- Author: Axel Rose [email protected]
- No Copyrights, Public Domain, January 2015
- Runnable source script: run_analysis.R
(repeated in the source script "run_analysis.R" alongside the actual execution code):
- Merges the training and the test sets to create one data set.
- Extracts only the measurements on the mean and standard deviation for each measurement.
- Uses descriptive activity names to name the activities in the data set
- Appropriately labels the data set with descriptive variable names.

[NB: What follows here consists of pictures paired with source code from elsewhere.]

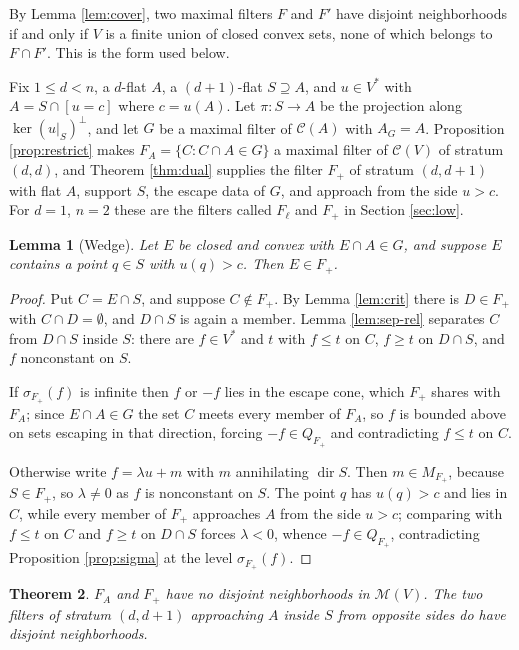 \documentclass[11pt]{amsart}
\theoremstyle{plain}
\newtheorem{theorem}{Theorem}[section]
\newtheorem{lemma}[theorem]{Lemma}
\theoremstyle{definition}
\DeclareMathOperator{\dir}{dir}
\newcommand{\CC}{\mathscr{C}}
\newcommand{\Vs}{V^{*}}
\begin{document}
By Lemma \ref{lem:cover}, two maximal filters $F$ and $F'$ have disjoint neighborhoods if and only if $V$ is a finite union of closed convex sets, none of which belongs to $F\cap F'$. This is the form used below.

Fix $1\le d<n$, a $d$-flat $A$, a $(d+1)$-flat $S\supseteq A$, and $u\in\Vs$ with $A=S\cap[u=c]$ where $c=u(A)$. Let $\pi:S\to A$ be the projection along $\ker(u|_S)^{\perp}$, and let $G$ be a maximal filter of $\CC(A)$ with $A_G=A$. Proposition \ref{prop:restrict} makes $F_A=\{C:C\cap A\in G\}$ a maximal filter of $\CC(V)$ of stratum $(d,d)$, and Theorem \ref{thm:dual} supplies the filter $F_{+}$ of stratum $(d,d+1)$ with flat $A$, support $S$, the escape data of $G$, and approach from the side $u>c$. For $d=1$, $n=2$ these are the filters called $F_\ell$ and $F_{+}$ in Section \ref{sec:low}.

\begin{lemma}[Wedge]\label{lem:wedge}
Let $E$ be closed and convex with $E\cap A\in G$, and suppose $E$ contains a point $q\in S$ with $u(q)>c$. Then $E\in F_{+}$.
\end{lemma}

\begin{proof}
Put $C=E\cap S$, and suppose $C\notin F_{+}$. By Lemma \ref{lem:crit} there is $D\in F_{+}$ with $C\cap D=\emptyset$, and $D\cap S$ is again a member. Lemma \ref{lem:sep-rel} separates $C$ from $D\cap S$ inside $S$: there are $f\in\Vs$ and $t$ with $f\le t$ on $C$, $f\ge t$ on $D\cap S$, and $f$ nonconstant on $S$.

If $\sigma_{F_{+}}(f)$ is infinite then $f$ or $-f$ lies in the escape cone, which $F_{+}$ shares with $F_A$; since $E\cap A\in G$ the set $C$ meets every member of $F_A$, so $f$ is bounded above on sets escaping in that direction, forcing $-f\in Q_{F_{+}}$ and contradicting $f\le t$ on $C$.

Otherwise write $f=\lambda u+m$ with $m$ annihilating $\dir S$. Then $m\in M_{F_{+}}$, because $S\in F_{+}$, so $\lambda\neq0$ as $f$ is nonconstant on $S$. The point $q$ has $u(q)>c$ and lies in $C$, while every member of $F_{+}$ approaches $A$ from the side $u>c$; comparing with $f\le t$ on $C$ and $f\ge t$ on $D\cap S$ forces $\lambda<0$, whence $-f\in Q_{F_{+}}$, contradicting Proposition \ref{prop:sigma} at the level $\sigma_{F_{+}}(f)$.
\end{proof}

\begin{theorem}\label{thm:inseparable}
$F_A$ and $F_{+}$ have no disjoint neighborhoods in $\mathcal{M}(V)$. The two filters of stratum $(d,d+1)$ approaching $A$ inside $S$ from opposite sides do have disjoint neighborhoods.
\end{theorem}
\end{document}
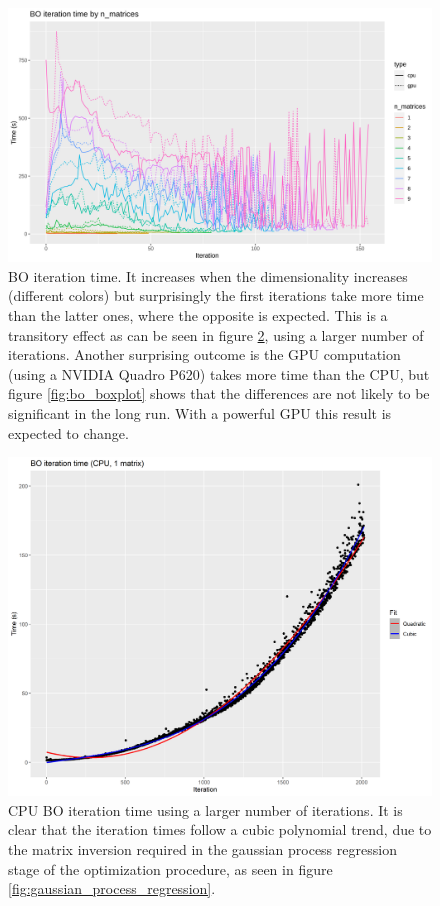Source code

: \begin{figure}[h!]
	\centering
	\includegraphics[width=\textwidth]{figures/bo_time}
	\decoRule
	\caption[BO iteration time]{BO iteration time. It increases when the dimensionality increases (different colors) but surprisingly the first iterations take more time than the latter ones, where the opposite is expected. This is a transitory effect as can be seen in figure \ref{fig:bo_time_cpu_long}, using a larger number of iterations. Another surprising outcome is the GPU computation (using a NVIDIA Quadro P620) takes more time than the CPU, but figure \ref{fig:bo_boxplot} shows that the differences are not likely to be significant in the long run. With a powerful GPU this result is expected to change.}
	\label{fig:bo_time}
\end{figure}

\begin{figure}[h!]
\centering
\includegraphics[width=\textwidth]{figures/bo_time_cpu_long}
\decoRule
\caption[CPU BO iteration time (2)]{CPU BO iteration time using a larger number of iterations. It is clear that the iteration times follow a cubic polynomial trend, due to the matrix inversion required in the gaussian process regression stage of the optimization procedure, as seen in figure \ref{fig:gaussian_process_regression}.}
\label{fig:bo_time_cpu_long}
\end{figure}

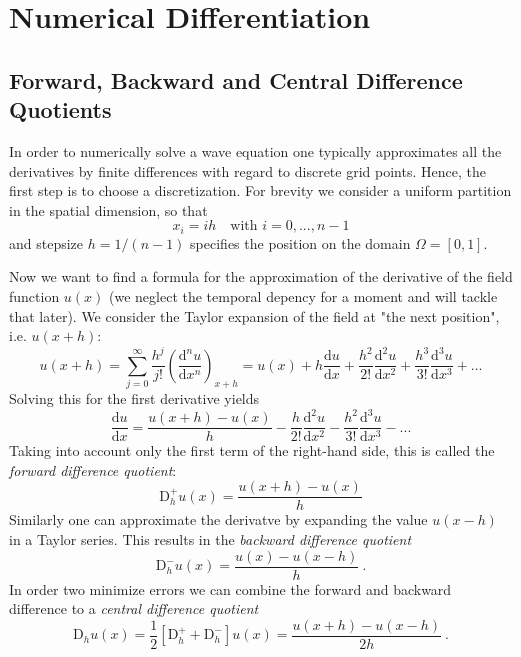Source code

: \section{Numerical Differentiation}
\subsection{Forward, Backward and Central Difference Quotients}
In order to numerically solve a wave equation one typically approximates all the derivatives by finite differences with regard to discrete grid points.
Hence, the first step is to choose a discretization. For brevity we consider a uniform partition in the spatial dimension, so that
\[
x_i = i h  \quad \text{with } i = 0,...,n-1
\]
and stepsize $h = 1/(n-1)$ specifies the position on the domain $\Omega = [0,1] $.

Now we want to find a formula for the approximation of the derivative of the field function $u(x)$ (we neglect the temporal depency for a moment and will tackle that later).
We consider the Taylor expansion of the field at "the next position", i.e. $u(x + h)$:
\begin{equation}
   u(x+h) = \sum_{j = 0}^{\infty} \frac{h^j}{j!} \left(\frac{\mathrm{d}^n u}{\mathrm{d} x^n} \right)_{x+h}
   = u(x) + h \frac{\mathrm{d} u}{\mathrm{d} x} + \frac{h^2}{2!} \frac{\mathrm{d}^2 u}{\mathrm{d} x^2} + \frac{h^3}{3!} \frac{\mathrm{d}^3 u}{\mathrm{d} x^3} + ...
   \label{eq:taylorfw}
 \end{equation}
 Solving this for the first derivative yields
 \begin{equation}
   \frac{\mathrm{d} u}{\mathrm{d} x} = \frac{u(x+h) - u(x)}{h} - \frac{h}{2!} \frac{\mathrm{d}^2 u}{\mathrm{d} x^2} - \frac{h^2}{3!} \frac{\mathrm{d}^3 u}{\mathrm{d} x^3} - ...
 \end{equation}
Taking into account only the first term of the right-hand side, this is called the \emph{forward difference quotient}:
\begin{equation}
  \mathrm{D}^+_h u(x) = \frac{u(x+h) - u(x)}{h}
  \label{eq:discfw}
\end{equation}
Similarly one can approximate the derivatve by expanding the value $u(x-h)$ in a Taylor series. This results in the \emph{backward difference quotient}
\begin{equation}
  \mathrm{D}^-_h u(x) = \frac{u(x) - u(x-h)}{h}~.
\end{equation}
In order two minimize errors we can combine the forward and backward difference to a \emph{central difference quotient}
\begin{equation}
  \mathrm{D}_h u(x)= \frac{1}{2}[\mathrm{D}^+_h+ \mathrm{D}^-_h ] u(x)= \frac{u(x+h) - u(x-h)}{2h}~.
\end{equation}


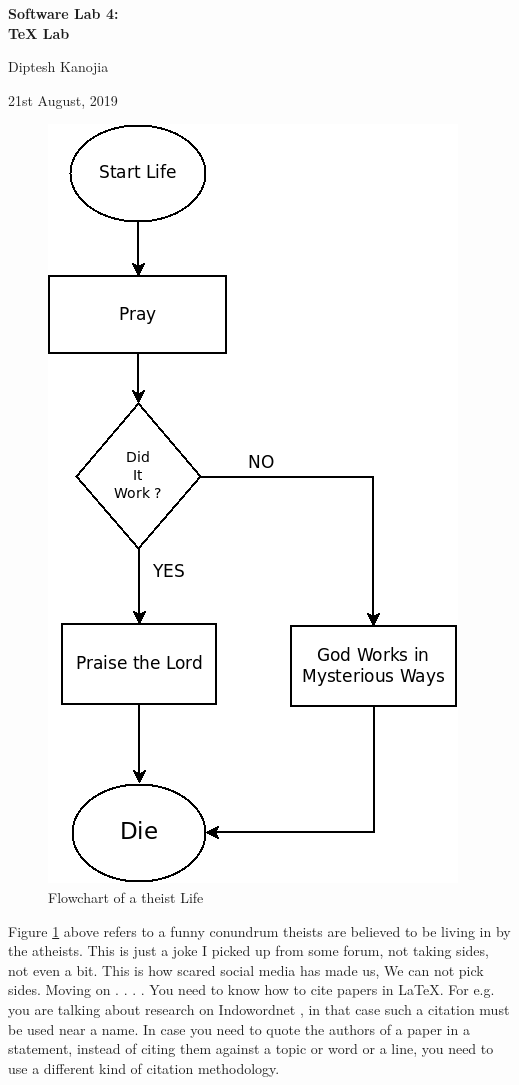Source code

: \documentclass[12pt, a4paper]{article}
\begin{document}
 

\begin{titlepage}
\centering
    \vspace*{\fill}
    
    \vspace*{2.4cm}

    \Huge \textbf{Software Lab 4:\\TeX Lab}

    \vspace*{0.8cm}

    \LARGE{Diptesh Kanojia}
    \vspace*{0.5cm}

    \large{21st August, 2019}
    \vspace*{4.0cm}

    \vspace*{\fill}
\end{titlepage}

\begin{figure}[t!]
    \centering
    \includegraphics[width=\textwidth,height=\textwidth,keepaspectratio]{LifePray.png}
    \caption{Flowchart of a theist Life}
    \label{fig:lifepray}
\end{figure}

\normalfont
Figure \ref{fig:lifepray} above refers to a funny conundrum theists are believed to be living in by the atheists. This is just a joke I picked up from some forum, not taking sides, not even a bit. This is how scared social media has made us, We can not pick sides. Moving on . . . . You need to know how to cite papers in \LaTeX{}. For e.g. you are talking about research on Indowordnet \cite{pushpak2017}, in that case such a citation must be used near a name. In case you need to quote the authors of a paper in a statement, instead of citing them against a topic or word or a line, you need to use a different kind of citation methodology.
\end{document}
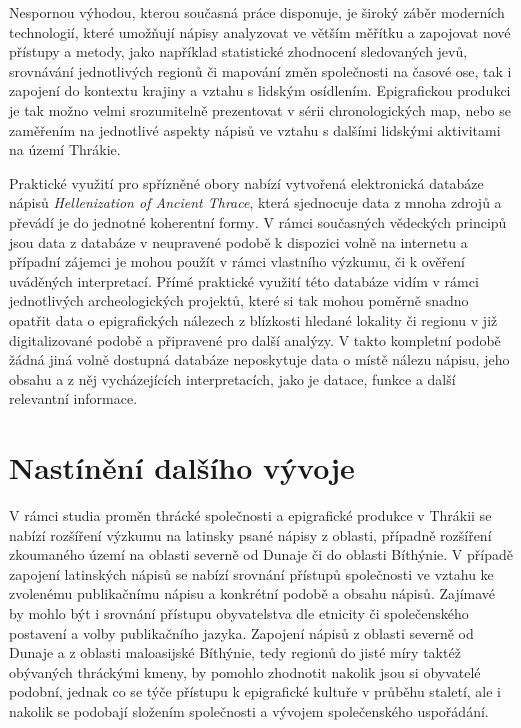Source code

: Nespornou výhodou, kterou současná práce disponuje, je široký záběr moderních technologií, které umožňují nápisy analyzovat ve větším měřítku a zapojovat nové přístupy a metody, jako například statistické zhodnocení sledovaných jevů, srovnávání jednotlivých regionů či mapování změn společnosti na časové ose, tak i zapojení do kontextu krajiny a vztahu s lidským osídlením. Epigrafickou produkci je tak možno velmi srozumitelně prezentovat v sérii chronologických map, nebo se zaměřením na jednotlivé aspekty nápisů ve vztahu s dalšími lidskými aktivitami na území Thrákie.

Praktické využití pro spřízněné obory nabízí vytvořená elektronická databáze nápisů {\em Hellenization of Ancient Thrace}, která sjednocuje data z mnoha zdrojů a převádí je do jednotné koherentní formy{\em .} V rámci současných vědeckých principů jsou data z databáze v neupravené podobě k dispozici volně na internetu a případní zájemci je mohou použít v rámci vlastního výzkumu, či k ověření uváděných interpretací. Přímé praktické využití této databáze vidím v rámci jednotlivých archeologických projektů, které si tak mohou poměrně snadno opatřit data o epigrafických nálezech z blízkosti hledané lokality či regionu v již digitalizované podobě a připravené pro další analýzy. V takto kompletní podobě žádná jiná volně dostupná databáze neposkytuje data o místě nálezu nápisu, jeho obsahu a z něj vycházejících interpretacích, jako je datace, funkce a další relevantní informace.

\section[nastínění-dalšího-vývoje]{Nastínění dalšího vývoje}

V rámci studia proměn thrácké společnosti a epigrafické produkce v Thrákii se nabízí rozšíření výzkumu na latinsky psané nápisy z oblasti, případně rozšíření zkoumaného území na oblasti severně od Dunaje či do oblasti Bíthýnie. V případě zapojení latinských nápisů se nabízí srovnání přístupů společnosti ve vztahu ke zvolenému publikačnímu nápisu a konkrétní podobě a obsahu nápisů. Zajímavé by mohlo být i srovnání přístupu obyvatelstva dle etnicity či společenského postavení a volby publikačního jazyka. Zapojení nápisů z oblasti severně od Dunaje a z oblasti maloasijské Bíthýnie, tedy regionů do jisté míry taktéž obývaných thráckými kmeny, by pomohlo zhodnotit nakolik jsou si obyvatelé podobní, jednak co se týče přístupu k epigrafické kultuře v průběhu staletí, ale i nakolik se podobají složením společnosti a vývojem společenského uspořádání.

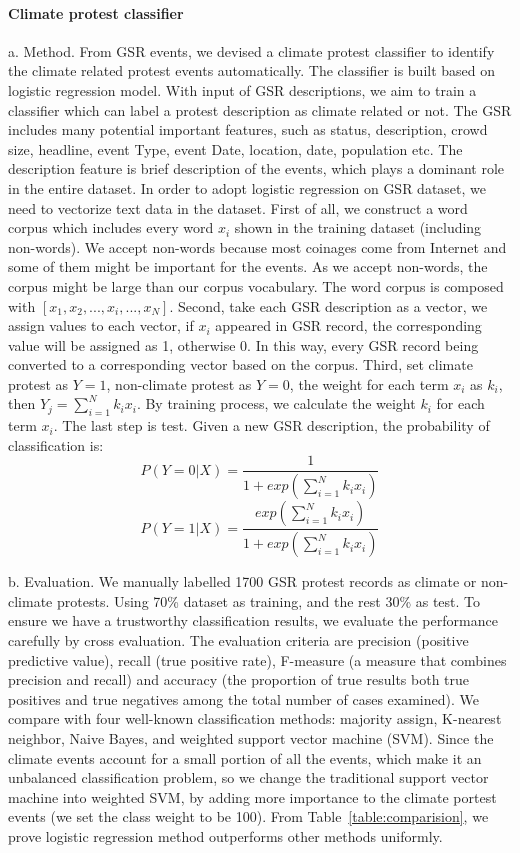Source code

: \documentclass[9pt,twocolumn,twoside]{pnas-new}
\begin{document}
{\paragraph{Climate protest classifier}
a. Method. From GSR events, we devised a climate protest classifier to identify the climate related protest events automatically. The classifier is built based on logistic regression model. With input of GSR descriptions, we aim to train a classifier which can label a protest description as climate related or not. The GSR includes many potential important features, such as status, description, crowd size, headline, event Type, event Date, location, date, population etc. The description feature is brief description of the events, which plays a dominant role in the entire dataset. In order to adopt logistic regression on GSR dataset, we need to vectorize text data in the dataset. First of all, we construct a word corpus which includes every word $x_i$ shown in the training dataset (including non-words). We accept non-words because most coinages come from Internet and some of them might be important for the events. As we accept non-words, the corpus might be large than our corpus vocabulary. The word corpus is composed with $[x_1, x_2, ..., x_i, ..., x_N]$.
Second, take each GSR description as a vector, we assign values to each vector, if $x_i$ appeared in GSR record, the corresponding value will be assigned as 1, otherwise 0. In this way, every GSR record being converted to a corresponding vector based on the corpus. Third, set climate protest as $Y=1$, non-climate protest as $Y=0$, the weight for each term $x_i$ as $k_i$, then $Y_j = \sum_{i=1}^{N} k_i x_i $. By training process, we calculate the weight $k_i$ for each term $x_i$. The last step is test. Given a new GSR description, the probability of classification is:
$$P(Y = 0| X)= \frac{1}{1+exp( {\sum_{i=1}^{N} k_ix_i})}$$
$$P(Y = 1| X)= \frac{exp( {\sum_{i=1}^{N} k_ix_i})}{1+exp( {\sum_{i=1}^{N} k_ix_i})}$$


b. Evaluation. We manually labelled 1700 GSR protest records as climate or non-climate protests. Using 70\% dataset as training, and the rest 30\% as test. To ensure we have a trustworthy classification results, we evaluate the performance carefully by cross evaluation. The evaluation criteria are precision (positive predictive value), recall (true positive rate), F-measure (a measure that combines precision and recall) and accuracy (the proportion of true results both true positives and true negatives among the total number of cases examined). We compare with four well-known classification methods: majority assign, K-nearest neighbor, Naive Bayes, and weighted support vector machine (SVM). Since the climate events account for a small portion of all the events, which make it an unbalanced classification problem, so we change the traditional support vector machine into weighted SVM, by adding more importance to the climate portest events (we set the class weight to be 100). From Table~\ref{table:comparision}, we prove logistic regression method outperforms other methods uniformly.

}
\end{document}
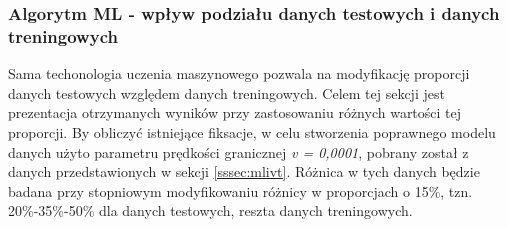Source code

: \subsubsection{Algorytm ML - wpływ podziału danych testowych i danych treningowych}
\label{sssec:mldivide}
Sama techonologia uczenia maszynowego pozwala na modyfikację proporcji danych testowych względem danych treningowych. Celem tej sekcji jest prezentacja otrzymanych wyników przy zastosowaniu różnych wartości tej proporcji. By obliczyć istniejące fiksacje, w celu stworzenia poprawnego modelu danych użyto parametru prędkości granicznej \emph{v = 0,0001}, pobrany został z danych przedstawionych w sekcji \ref{sssec:mlivt}. Różnica w tych danych będzie badana przy stopniowym modyfikowaniu różnicy w proporcjach o 15\%, tzn. 20\%-35\%-50\% dla danych testowych, reszta danych treningowych.\par

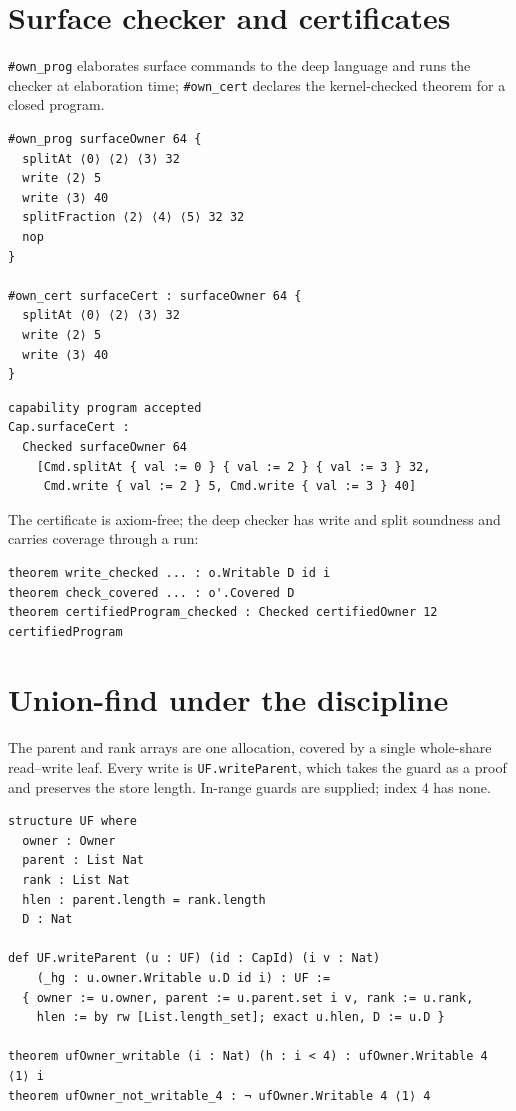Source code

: \documentclass[10pt,a4paper]{article}
\newcommand{\file}[1]{\texttt{\small #1}}
\begin{document}
\section{Surface checker and certificates}

\texttt{\#own\_prog} elaborates surface commands to the deep language and runs the
checker at elaboration time; \texttt{\#own\_cert} declares the kernel-checked
theorem for a closed program.

\begin{lstlisting}[caption={\file{Cap/Surface.lean}, surface program and certificate.}]
#own_prog surfaceOwner 64 {
  splitAt ⟨0⟩ ⟨2⟩ ⟨3⟩ 32
  write ⟨2⟩ 5
  write ⟨3⟩ 40
  splitFraction ⟨2⟩ ⟨4⟩ ⟨5⟩ 32 32
  nop
}

#own_cert surfaceCert : surfaceOwner 64 {
  splitAt ⟨0⟩ ⟨2⟩ ⟨3⟩ 32
  write ⟨2⟩ 5
  write ⟨3⟩ 40
}
\end{lstlisting}

\begin{lstlisting}[style=out]
capability program accepted
Cap.surfaceCert :
  Checked surfaceOwner 64
    [Cmd.splitAt { val := 0 } { val := 2 } { val := 3 } 32,
     Cmd.write { val := 2 } 5, Cmd.write { val := 3 } 40]
\end{lstlisting}

The certificate is axiom-free; the deep checker has write and split soundness and
carries coverage through a run:

\begin{lstlisting}[caption={\file{Cap/Core.lean}, \file{Cap/Certify.lean}.}]
theorem write_checked ... : o.Writable D id i
theorem check_covered ... : o'.Covered D
theorem certifiedProgram_checked : Checked certifiedOwner 12 certifiedProgram
\end{lstlisting}

\section{Union-find under the discipline}

The parent and rank arrays are one allocation, covered by a single whole-share
read--write leaf. Every write is \texttt{UF.writeParent}, which takes the guard as a
proof and preserves the store length. In-range guards are supplied; index 4 has
none.

\begin{lstlisting}[caption={\file{Cap/UnionFind.lean}.}]
structure UF where
  owner : Owner
  parent : List Nat
  rank : List Nat
  hlen : parent.length = rank.length
  D : Nat

def UF.writeParent (u : UF) (id : CapId) (i v : Nat)
    (_hg : u.owner.Writable u.D id i) : UF :=
  { owner := u.owner, parent := u.parent.set i v, rank := u.rank,
    hlen := by rw [List.length_set]; exact u.hlen, D := u.D }

theorem ufOwner_writable (i : Nat) (h : i < 4) : ufOwner.Writable 4 ⟨1⟩ i
theorem ufOwner_not_writable_4 : ¬ ufOwner.Writable 4 ⟨1⟩ 4
\end{lstlisting}
\end{document}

- From the data set in step 4, creates a second, independent tidy data set with the average of each variable for each activity and each subject.
- Please upload the tidy data set created in step 5 of the instructions. Please upload your data set as a txt file created with write.table() using row.name=FALSE
- Please submit a link to a Github repo with the code for performing your analysis. The code should have a file run_analysis.R in the main directory that can be run as long as the Samsung data is in your working directory. The output should be the tidy data set you submitted for part 1. You should include a README.md in the repo describing how the script works and the code book describing the variables.
tidydata.txt -- contains the final tidied output data.
CodeBook.md -- description of all variables
The description how the result has been achieved is contained within the source file "run_analysis.R".
This can be run as one big batch of instructions from the R console. The only customization proably needed is to set the starting directory. Just search for the line baseDir <- "~/Documents/coursera/getting-and-cleaning-data/assessment-tidy-data"
and change it to your environment.
Otherwise the instructions from the R script can be executed and checked step by step for review.
The data source is not included in the git repository. The R script downloads it into subdir named "data" during runtime.
https://d396qusza40orc.cloudfront.net/getdata%2Fprojectfiles%2FUCI%20HAR%20Dataset.zip
(see below for licensing conditions of the data itself)
- "X_train.txt" has 7352 lines with sample values -> 561 columns, described by name in "features.txt" and with more info in "features_info.txt"
- "subject_train.txt" has 7352 lines with coded values for the person (subject)
- "y_train.txt" has 7352 lines with coded values for the activity
The same structure is repeated for test (replace "train" with "test" in file names, 2947 lines with measurement values which are added to the 7352 lines from the training set).
A nice graphical overview from another coursera student shows it graphically.
Use of this dataset in publications must be acknowledged by referencing the following publication [1]
[1] Davide Anguita, Alessandro Ghio, Luca Oneto, Xavier Parra and Jorge L. Reyes-Ortiz. Human Activity Recognition on Smartphones using a Multiclass Hardware-Friendly Support Vector Machine. International Workshop of Ambient Assisted Living (IWAAL 2012). Vitoria-Gasteiz, Spain. Dec 2012
This dataset is distributed AS-IS and no responsibility implied or explicit can be addressed to the authors or their institutions for its use or misuse. Any commercial use is prohibited.
Jorge L. Reyes-Ortiz, Alessandro Ghio, Luca Oneto, Davide Anguita. November 2012.